Collected data:
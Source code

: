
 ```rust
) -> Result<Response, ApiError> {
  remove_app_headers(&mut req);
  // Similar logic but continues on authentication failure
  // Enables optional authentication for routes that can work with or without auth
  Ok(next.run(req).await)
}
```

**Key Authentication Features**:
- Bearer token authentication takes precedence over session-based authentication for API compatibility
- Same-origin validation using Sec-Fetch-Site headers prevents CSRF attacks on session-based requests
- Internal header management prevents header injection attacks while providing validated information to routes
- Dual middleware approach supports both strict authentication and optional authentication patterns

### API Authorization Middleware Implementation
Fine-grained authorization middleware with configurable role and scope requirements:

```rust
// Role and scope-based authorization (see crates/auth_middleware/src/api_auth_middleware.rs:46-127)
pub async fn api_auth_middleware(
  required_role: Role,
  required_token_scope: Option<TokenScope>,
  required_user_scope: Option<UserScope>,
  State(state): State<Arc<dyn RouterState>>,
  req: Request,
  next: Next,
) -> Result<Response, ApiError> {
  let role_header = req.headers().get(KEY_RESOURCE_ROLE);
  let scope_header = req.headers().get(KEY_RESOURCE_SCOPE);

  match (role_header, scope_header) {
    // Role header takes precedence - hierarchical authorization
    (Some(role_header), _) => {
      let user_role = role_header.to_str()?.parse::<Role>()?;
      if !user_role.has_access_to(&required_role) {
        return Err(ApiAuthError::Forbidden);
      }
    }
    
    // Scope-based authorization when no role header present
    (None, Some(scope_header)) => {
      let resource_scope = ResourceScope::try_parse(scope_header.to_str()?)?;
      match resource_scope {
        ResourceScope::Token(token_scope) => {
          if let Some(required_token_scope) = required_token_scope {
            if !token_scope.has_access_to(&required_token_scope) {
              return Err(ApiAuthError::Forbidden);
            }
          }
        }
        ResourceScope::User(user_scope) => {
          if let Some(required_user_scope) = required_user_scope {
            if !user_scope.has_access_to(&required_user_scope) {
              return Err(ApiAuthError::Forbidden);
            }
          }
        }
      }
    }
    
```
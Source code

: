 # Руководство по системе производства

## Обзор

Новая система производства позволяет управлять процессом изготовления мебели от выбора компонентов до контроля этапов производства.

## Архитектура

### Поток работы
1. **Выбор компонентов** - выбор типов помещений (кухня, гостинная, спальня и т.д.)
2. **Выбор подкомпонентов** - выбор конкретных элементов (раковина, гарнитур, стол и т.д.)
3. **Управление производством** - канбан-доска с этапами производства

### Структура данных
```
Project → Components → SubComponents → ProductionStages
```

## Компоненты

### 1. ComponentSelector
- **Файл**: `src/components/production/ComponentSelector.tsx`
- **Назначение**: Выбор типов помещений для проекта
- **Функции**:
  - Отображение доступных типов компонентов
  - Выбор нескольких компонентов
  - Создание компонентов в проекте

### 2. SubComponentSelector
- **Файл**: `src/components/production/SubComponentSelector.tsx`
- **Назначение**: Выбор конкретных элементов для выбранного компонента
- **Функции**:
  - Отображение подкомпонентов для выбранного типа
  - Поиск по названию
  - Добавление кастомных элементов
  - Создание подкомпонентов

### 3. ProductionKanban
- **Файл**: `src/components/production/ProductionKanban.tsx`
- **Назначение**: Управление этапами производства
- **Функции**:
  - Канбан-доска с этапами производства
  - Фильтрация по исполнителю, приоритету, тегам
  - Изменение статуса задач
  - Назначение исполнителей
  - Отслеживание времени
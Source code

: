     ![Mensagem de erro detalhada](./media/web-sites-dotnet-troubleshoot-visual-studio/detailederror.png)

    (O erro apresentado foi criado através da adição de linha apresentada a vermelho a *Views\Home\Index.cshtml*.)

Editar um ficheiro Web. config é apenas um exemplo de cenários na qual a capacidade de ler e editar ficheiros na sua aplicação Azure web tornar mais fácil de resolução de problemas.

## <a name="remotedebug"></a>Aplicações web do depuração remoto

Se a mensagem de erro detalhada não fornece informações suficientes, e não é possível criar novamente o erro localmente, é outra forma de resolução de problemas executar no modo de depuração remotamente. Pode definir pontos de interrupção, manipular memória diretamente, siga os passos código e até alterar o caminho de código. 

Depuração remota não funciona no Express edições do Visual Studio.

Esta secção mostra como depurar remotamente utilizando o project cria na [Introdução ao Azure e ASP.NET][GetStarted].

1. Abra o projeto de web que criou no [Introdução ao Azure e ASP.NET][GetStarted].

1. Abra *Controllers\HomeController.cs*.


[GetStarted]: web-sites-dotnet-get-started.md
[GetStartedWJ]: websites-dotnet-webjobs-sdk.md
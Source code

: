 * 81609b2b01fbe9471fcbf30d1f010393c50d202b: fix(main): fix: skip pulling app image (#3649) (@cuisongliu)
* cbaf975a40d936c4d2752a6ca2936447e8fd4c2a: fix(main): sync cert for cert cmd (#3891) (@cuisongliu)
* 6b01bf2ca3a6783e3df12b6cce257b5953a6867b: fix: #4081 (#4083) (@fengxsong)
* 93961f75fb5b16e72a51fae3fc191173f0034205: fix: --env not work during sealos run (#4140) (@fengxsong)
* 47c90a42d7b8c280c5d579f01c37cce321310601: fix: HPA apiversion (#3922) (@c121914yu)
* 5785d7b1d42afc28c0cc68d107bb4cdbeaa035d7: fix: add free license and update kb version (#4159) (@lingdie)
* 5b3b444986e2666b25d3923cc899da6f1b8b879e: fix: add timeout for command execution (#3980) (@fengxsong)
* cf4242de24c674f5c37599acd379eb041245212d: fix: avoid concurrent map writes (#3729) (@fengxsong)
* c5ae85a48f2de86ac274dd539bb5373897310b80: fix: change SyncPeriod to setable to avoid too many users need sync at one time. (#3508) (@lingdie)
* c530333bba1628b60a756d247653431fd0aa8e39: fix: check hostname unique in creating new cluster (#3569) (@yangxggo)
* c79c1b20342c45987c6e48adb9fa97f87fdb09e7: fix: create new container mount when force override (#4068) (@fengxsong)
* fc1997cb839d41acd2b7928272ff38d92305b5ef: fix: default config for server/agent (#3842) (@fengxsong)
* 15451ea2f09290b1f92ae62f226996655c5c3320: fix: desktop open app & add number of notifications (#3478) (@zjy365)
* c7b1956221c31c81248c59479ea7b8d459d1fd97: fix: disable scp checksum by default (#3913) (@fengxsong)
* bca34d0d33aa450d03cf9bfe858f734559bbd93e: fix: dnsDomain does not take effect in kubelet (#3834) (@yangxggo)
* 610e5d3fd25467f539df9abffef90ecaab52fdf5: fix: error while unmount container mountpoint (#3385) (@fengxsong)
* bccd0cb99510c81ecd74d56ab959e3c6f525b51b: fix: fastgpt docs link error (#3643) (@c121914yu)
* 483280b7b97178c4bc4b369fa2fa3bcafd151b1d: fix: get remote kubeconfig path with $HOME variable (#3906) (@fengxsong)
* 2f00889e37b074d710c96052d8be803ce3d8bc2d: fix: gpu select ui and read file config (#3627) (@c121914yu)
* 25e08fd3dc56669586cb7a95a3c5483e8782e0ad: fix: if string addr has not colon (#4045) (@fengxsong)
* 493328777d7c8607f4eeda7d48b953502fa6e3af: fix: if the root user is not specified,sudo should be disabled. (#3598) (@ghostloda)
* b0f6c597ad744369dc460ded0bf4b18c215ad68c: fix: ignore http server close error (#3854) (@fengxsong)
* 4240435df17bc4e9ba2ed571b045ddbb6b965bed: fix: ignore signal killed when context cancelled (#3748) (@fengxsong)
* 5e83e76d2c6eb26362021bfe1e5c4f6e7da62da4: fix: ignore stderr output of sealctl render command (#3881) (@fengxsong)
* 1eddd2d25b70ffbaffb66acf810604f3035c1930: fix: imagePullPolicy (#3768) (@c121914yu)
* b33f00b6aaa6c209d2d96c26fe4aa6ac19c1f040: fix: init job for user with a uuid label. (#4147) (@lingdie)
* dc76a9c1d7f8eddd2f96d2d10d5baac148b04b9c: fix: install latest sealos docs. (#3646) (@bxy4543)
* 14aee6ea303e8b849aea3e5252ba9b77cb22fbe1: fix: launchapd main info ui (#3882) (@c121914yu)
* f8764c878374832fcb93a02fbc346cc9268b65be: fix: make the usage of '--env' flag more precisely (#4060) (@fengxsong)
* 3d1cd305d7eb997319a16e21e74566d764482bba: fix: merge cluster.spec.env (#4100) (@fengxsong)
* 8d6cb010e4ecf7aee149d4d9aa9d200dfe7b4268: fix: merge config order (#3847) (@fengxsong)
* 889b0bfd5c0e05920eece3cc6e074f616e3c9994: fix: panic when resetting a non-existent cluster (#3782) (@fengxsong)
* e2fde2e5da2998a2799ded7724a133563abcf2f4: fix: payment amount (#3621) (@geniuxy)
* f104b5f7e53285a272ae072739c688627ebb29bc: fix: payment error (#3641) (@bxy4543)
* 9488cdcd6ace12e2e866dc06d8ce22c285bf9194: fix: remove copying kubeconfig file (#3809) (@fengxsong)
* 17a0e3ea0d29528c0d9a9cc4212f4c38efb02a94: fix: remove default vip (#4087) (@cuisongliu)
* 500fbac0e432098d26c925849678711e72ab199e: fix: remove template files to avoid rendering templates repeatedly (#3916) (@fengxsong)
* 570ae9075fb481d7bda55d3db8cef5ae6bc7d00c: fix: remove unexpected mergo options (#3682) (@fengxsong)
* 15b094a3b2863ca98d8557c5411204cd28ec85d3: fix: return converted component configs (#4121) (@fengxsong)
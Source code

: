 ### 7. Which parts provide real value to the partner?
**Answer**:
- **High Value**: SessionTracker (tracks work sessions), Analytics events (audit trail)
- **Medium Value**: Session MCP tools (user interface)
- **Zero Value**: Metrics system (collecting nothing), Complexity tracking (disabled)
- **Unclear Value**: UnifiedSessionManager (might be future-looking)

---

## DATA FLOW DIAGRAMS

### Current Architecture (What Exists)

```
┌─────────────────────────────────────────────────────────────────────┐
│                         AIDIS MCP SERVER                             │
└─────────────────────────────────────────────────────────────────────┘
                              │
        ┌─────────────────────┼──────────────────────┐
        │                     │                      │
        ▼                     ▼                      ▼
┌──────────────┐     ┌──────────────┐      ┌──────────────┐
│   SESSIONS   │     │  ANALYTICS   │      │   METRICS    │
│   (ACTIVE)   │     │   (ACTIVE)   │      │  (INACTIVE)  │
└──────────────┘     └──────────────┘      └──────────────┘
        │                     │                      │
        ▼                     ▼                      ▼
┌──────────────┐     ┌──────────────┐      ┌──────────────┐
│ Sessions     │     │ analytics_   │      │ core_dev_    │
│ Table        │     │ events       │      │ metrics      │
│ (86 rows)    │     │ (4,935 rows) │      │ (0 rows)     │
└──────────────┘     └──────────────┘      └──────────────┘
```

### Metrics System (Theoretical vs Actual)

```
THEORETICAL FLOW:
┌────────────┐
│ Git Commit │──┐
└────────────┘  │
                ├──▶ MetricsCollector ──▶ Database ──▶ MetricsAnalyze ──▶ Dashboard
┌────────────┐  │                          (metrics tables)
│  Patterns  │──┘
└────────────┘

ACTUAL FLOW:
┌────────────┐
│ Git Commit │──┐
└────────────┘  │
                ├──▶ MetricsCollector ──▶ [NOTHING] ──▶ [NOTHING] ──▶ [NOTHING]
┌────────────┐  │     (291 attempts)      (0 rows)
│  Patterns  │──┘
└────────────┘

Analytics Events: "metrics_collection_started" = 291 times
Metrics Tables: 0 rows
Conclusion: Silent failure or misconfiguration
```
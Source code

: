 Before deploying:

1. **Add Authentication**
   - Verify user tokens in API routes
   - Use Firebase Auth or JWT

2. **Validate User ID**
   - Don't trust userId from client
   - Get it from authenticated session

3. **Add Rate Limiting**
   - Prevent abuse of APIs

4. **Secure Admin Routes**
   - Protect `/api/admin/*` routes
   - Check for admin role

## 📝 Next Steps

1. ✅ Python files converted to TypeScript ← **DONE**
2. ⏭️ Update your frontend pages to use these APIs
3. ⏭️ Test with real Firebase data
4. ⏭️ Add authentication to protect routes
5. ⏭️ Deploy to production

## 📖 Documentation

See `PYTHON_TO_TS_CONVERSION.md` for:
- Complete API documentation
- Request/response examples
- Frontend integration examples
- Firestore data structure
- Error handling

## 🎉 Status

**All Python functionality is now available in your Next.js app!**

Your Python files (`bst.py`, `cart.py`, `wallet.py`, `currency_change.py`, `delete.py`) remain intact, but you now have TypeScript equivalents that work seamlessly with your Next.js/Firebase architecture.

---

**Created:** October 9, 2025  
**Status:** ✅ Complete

Your assignment —
Tally the lines of the records holding the word "kubeconfig", then state only the tally.

Exercise result —
2